- WHAT TO WORK ON: Work out how many lines in the listing below include the word "draws". Give nothing but the number.

======

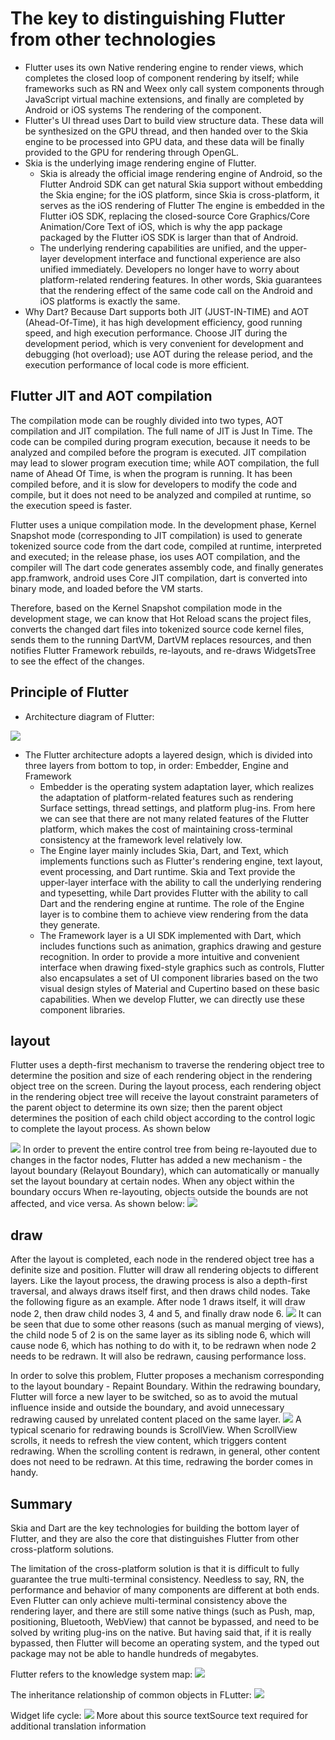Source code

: # The key to distinguishing Flutter from other technologies

* Flutter uses its own Native rendering engine to render views, which completes the closed loop of component rendering by itself; while frameworks such as RN and Weex only call system components through JavaScript virtual machine extensions, and finally are completed by Android or iOS systems The rendering of the component.
* Flutter's UI thread uses Dart to build view structure data. These data will be synthesized on the GPU thread, and then handed over to the Skia engine to be processed into GPU data, and these data will be finally provided to the GPU for rendering through OpenGL.
* Skia is the underlying image rendering engine of Flutter.
   * Skia is already the official image rendering engine of Android, so the Flutter Android SDK can get natural Skia support without embedding the Skia engine; for the iOS platform, since Skia is cross-platform, it serves as the iOS rendering of Flutter The engine is embedded in the Flutter iOS SDK, replacing the closed-source Core Graphics/Core Animation/Core Text of iOS, which is why the app package packaged by the Flutter iOS SDK is larger than that of Android.
   * The underlying rendering capabilities are unified, and the upper-layer development interface and functional experience are also unified immediately. Developers no longer have to worry about platform-related rendering features. In other words, Skia guarantees that the rendering effect of the same code call on the Android and iOS platforms is exactly the same.
* Why Dart?
Because Dart supports both JIT (JUST-IN-TIME) and AOT (Ahead-Of-Time), it has high development efficiency, good running speed, and high execution performance. Choose JIT during the development period, which is very convenient for development and debugging (hot overload); use AOT during the release period, and the execution performance of local code is more efficient.

## Flutter JIT and AOT compilation
The compilation mode can be roughly divided into two types, AOT compilation and JIT compilation. The full name of JIT is Just In Time. The code can be compiled during program execution, because it needs to be analyzed and compiled before the program is executed. JIT compilation may lead to slower program execution time; while AOT compilation, the full name of Ahead Of Time, is when the program is running. It has been compiled before, and it is slow for developers to modify the code and compile, but it does not need to be analyzed and compiled at runtime, so the execution speed is faster.

Flutter uses a unique compilation mode. In the development phase, Kernel Snapshot mode (corresponding to JIT compilation) is used to generate tokenized source code from the dart code, compiled at runtime, interpreted and executed; in the release phase, ios uses AOT compilation, and the compiler will The dart code generates assembly code, and finally generates app.framwork, android uses Core JIT compilation, dart is converted into binary mode, and loaded before the VM starts.

Therefore, based on the Kernel Snapshot compilation mode in the development stage, we can know that Hot Reload scans the project files, converts the changed dart files into tokenized source code kernel files, sends them to the running DartVM, DartVM replaces resources, and then notifies Flutter Framework rebuilds, re-layouts, and re-draws WidgetsTree to see the effect of the changes.

## Principle of Flutter
* Architecture diagram of Flutter:
<image src="https://ask.qcloudimg.com/http-save/yehe-4984806/3hj8g8xrsj.jpeg?imageView2/2/w/1620">

* The Flutter architecture adopts a layered design, which is divided into three layers from bottom to top, in order: Embedder, Engine and Framework
   * Embedder is the operating system adaptation layer, which realizes the adaptation of platform-related features such as rendering Surface settings, thread settings, and platform plug-ins. From here we can see that there are not many related features of the Flutter platform, which makes the cost of maintaining cross-terminal consistency at the framework level relatively low.
   * The Engine layer mainly includes Skia, Dart, and Text, which implements functions such as Flutter's rendering engine, text layout, event processing, and Dart runtime. Skia and Text provide the upper-layer interface with the ability to call the underlying rendering and typesetting, while Dart provides Flutter with the ability to call Dart and the rendering engine at runtime. The role of the Engine layer is to combine them to achieve view rendering from the data they generate.
   * The Framework layer is a UI SDK implemented with Dart, which includes functions such as animation, graphics drawing and gesture recognition. In order to provide a more intuitive and convenient interface when drawing fixed-style graphics such as controls, Flutter also encapsulates a set of UI component libraries based on the two visual design styles of Material and Cupertino based on these basic capabilities. When we develop Flutter, we can directly use these component libraries.
  
## layout
Flutter uses a depth-first mechanism to traverse the rendering object tree to determine the position and size of each rendering object in the rendering object tree on the screen. During the layout process, each rendering object in the rendering object tree will receive the layout constraint parameters of the parent object to determine its own size; then the parent object determines the position of each child object according to the control logic to complete the layout process. As shown below
 
<image src="https://ask.qcloudimg.com/http-save/yehe-4984806/fzbm29uz9l.jpeg?imageView2/2/w/1620">
In order to prevent the entire control tree from being re-layouted due to changes in the factor nodes, Flutter has added a new mechanism - the layout boundary (Relayout Boundary), which can automatically or manually set the layout boundary at certain nodes. When any object within the boundary occurs When re-layouting, objects outside the bounds are not affected, and vice versa. As shown below:
<image src="https://ask.qcloudimg.com/http-save/yehe-4984806/w4ovjmpuqh.jpeg?imageView2/2/w/1620">
  
## draw
After the layout is completed, each node in the rendered object tree has a definite size and position. Flutter will draw all rendering objects to different layers. Like the layout process, the drawing process is also a depth-first traversal, and always draws itself first, and then draws child nodes.
Take the following figure as an example. After node 1 draws itself, it will draw node 2, then draw child nodes 3, 4 and 5, and finally draw node 6.
<image src="https://ask.qcloudimg.com/http-save/yehe-4984806/wgaxa6i6tr.jpeg?imageView2/2/w/1620">
It can be seen that due to some other reasons (such as manual merging of views), the child node 5 of 2 is on the same layer as its sibling node 6, which will cause node 6, which has nothing to do with it, to be redrawn when node 2 needs to be redrawn. It will also be redrawn, causing performance loss.

In order to solve this problem, Flutter proposes a mechanism corresponding to the layout boundary - Repaint Boundary. Within the redrawing boundary, Flutter will force a new layer to be switched, so as to avoid the mutual influence inside and outside the boundary, and avoid unnecessary redrawing caused by unrelated content placed on the same layer.
<image src="https://ask.qcloudimg.com/http-save/yehe-4984806/2p3dnw909o.jpeg?imageView2/2/w/1620">
A typical scenario for redrawing bounds is ScrollView. When ScrollView scrolls, it needs to refresh the view content, which triggers content redrawing. When the scrolling content is redrawn, in general, other content does not need to be redrawn. At this time, redrawing the border comes in handy.

## Summary
Skia and Dart are the key technologies for building the bottom layer of Flutter, and they are also the core that distinguishes Flutter from other cross-platform solutions.

The limitation of the cross-platform solution is that it is difficult to fully guarantee the true multi-terminal consistency. Needless to say, RN, the performance and behavior of many components are different at both ends. Even Flutter can only achieve multi-terminal consistency above the rendering layer, and there are still some native things (such as Push, map, positioning, Bluetooth, WebView) that cannot be bypassed, and need to be solved by writing plug-ins on the native. But having said that, if it is really bypassed, then Flutter will become an operating system, and the typed out package may not be able to handle hundreds of megabytes.

Flutter refers to the knowledge system map:
<image src="https://ask.qcloudimg.com/http-save/yehe-4984806/iyi15cv1ue.jpeg?imageView2/2/w/1620">

The inheritance relationship of common objects in FLutter:
<image src="https://upload-images.jianshu.io/upload_images/4185621-fe1e969c84d57481.png">

Widget life cycle:
<image src="https://upload-images.jianshu.io/upload_images/4185621-77330034d352258b.png?imageMogr2/auto-orient/strip|imageView2/2/w/1200/format/webp">
More about this source textSource text required for additional translation information
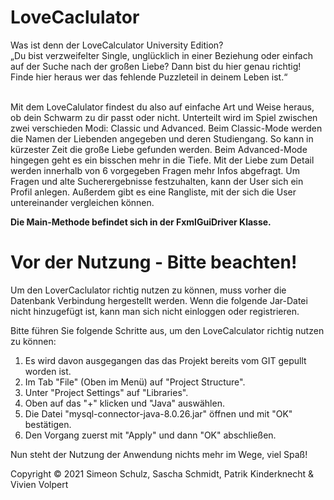 # LoveCaclulator

Was ist denn der LoveCalculator University Edition? <br>
„Du bist verzweifelter Single, unglücklich in einer Beziehung oder einfach auf der Suche nach der großen Liebe? Dann bist du hier genau richtig! Finde hier heraus wer das fehlende Puzzleteil in deinem Leben ist.“<br><br>

Mit dem LoveCalulator findest du also auf einfache Art und Weise heraus, ob dein Schwarm zu dir passt oder nicht. 
Unterteilt wird im Spiel zwischen zwei verschieden Modi: Classic und Advanced.  Beim Classic-Mode werden die Namen der Liebenden angegeben und deren Studiengang. So kann in kürzester Zeit die große Liebe gefunden werden. Beim Advanced-Mode hingegen geht es ein bisschen mehr in die Tiefe. Mit der Liebe zum Detail werden innerhalb von 6 vorgegeben Fragen mehr Infos abgefragt.
Um Fragen und alte Sucherergebnisse festzuhalten, kann der User sich ein Profil anlegen. Außerdem gibt es eine Rangliste, mit der sich die User untereinander vergleichen können.<br>

<b>Die Main-Methode befindet sich in der FxmlGuiDriver Klasse.</b>

<h1>Vor der Nutzung - Bitte beachten!</h1>
Um den LoverCaclulator richtig nutzen zu können, muss vorher die Datenbank Verbindung hergestellt werden.
Wenn die folgende Jar-Datei nicht hinzugefügt ist, kann man sich nicht einloggen oder registrieren.

Bitte führen Sie folgende Schritte aus, um den LoveCalculator richtig nutzen zu können:
<ol>
<li> Es wird davon ausgegangen das das Projekt bereits vom GIT gepullt worden ist.</li>
<li> Im Tab "File" (Oben im Menü) auf "Project Structure".</li>
<li> Unter "Project Settings" auf "Libraries".</li>
<li> Oben auf das "+" klicken und "Java" auswählen.</li>
<li> Die Datei "mysql-connector-java-8.0.26.jar" öffnen und mit "OK" bestätigen.</li>
<li> Den Vorgang zuerst mit "Apply" und dann "OK" abschließen.</li>
</ol>

Nun steht der Nutzung der Anwendung nichts mehr im Wege, viel Spaß!

Copyright © 2021 Simeon Schulz, Sascha Schmidt, Patrik Kinderknecht & Vivien Volpert
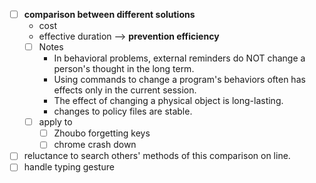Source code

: - [ ] **comparison between different solutions**
  - cost
  - effective duration --> **prevention efficiency**
  - [ ] Notes
    - In behavioral problems, external reminders do NOT change a person's thought in the long term.
    - Using commands to change a program's behaviors often has effects only in the current session.
    - The effect of changing a physical object is long-lasting. 
    - changes to policy files are stable. 
  - [ ] apply to 
    - [ ] Zhoubo forgetting keys
    - [ ] chrome crash down 
- [ ] reluctance to search others' methods of this comparison on line.
- [ ] handle typing gesture
<!--stackedit_data:
eyJoaXN0b3J5IjpbLTcxNTk2ODg0MiwtNjUwMDExMDE0LDExMz
AyOTEzMjhdfQ==
-->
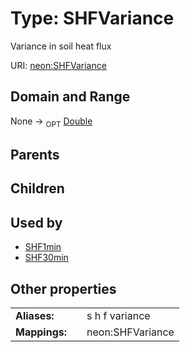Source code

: 
# Type: SHFVariance


Variance in soil heat flux

URI: [neon:SHFVariance](https://data.neonscience.org/SHFVariance)


## Domain and Range

None ->  <sub>OPT</sub> [Double](types/Double.md)

## Parents


## Children


## Used by

 * [SHF1min](SHF1min.md)
 * [SHF30min](SHF30min.md)

## Other properties

|  |  |  |
| --- | --- | --- |
| **Aliases:** | | s h f variance |
| **Mappings:** | | neon:SHFVariance |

======

- OUTPUT OF THE TASK: 3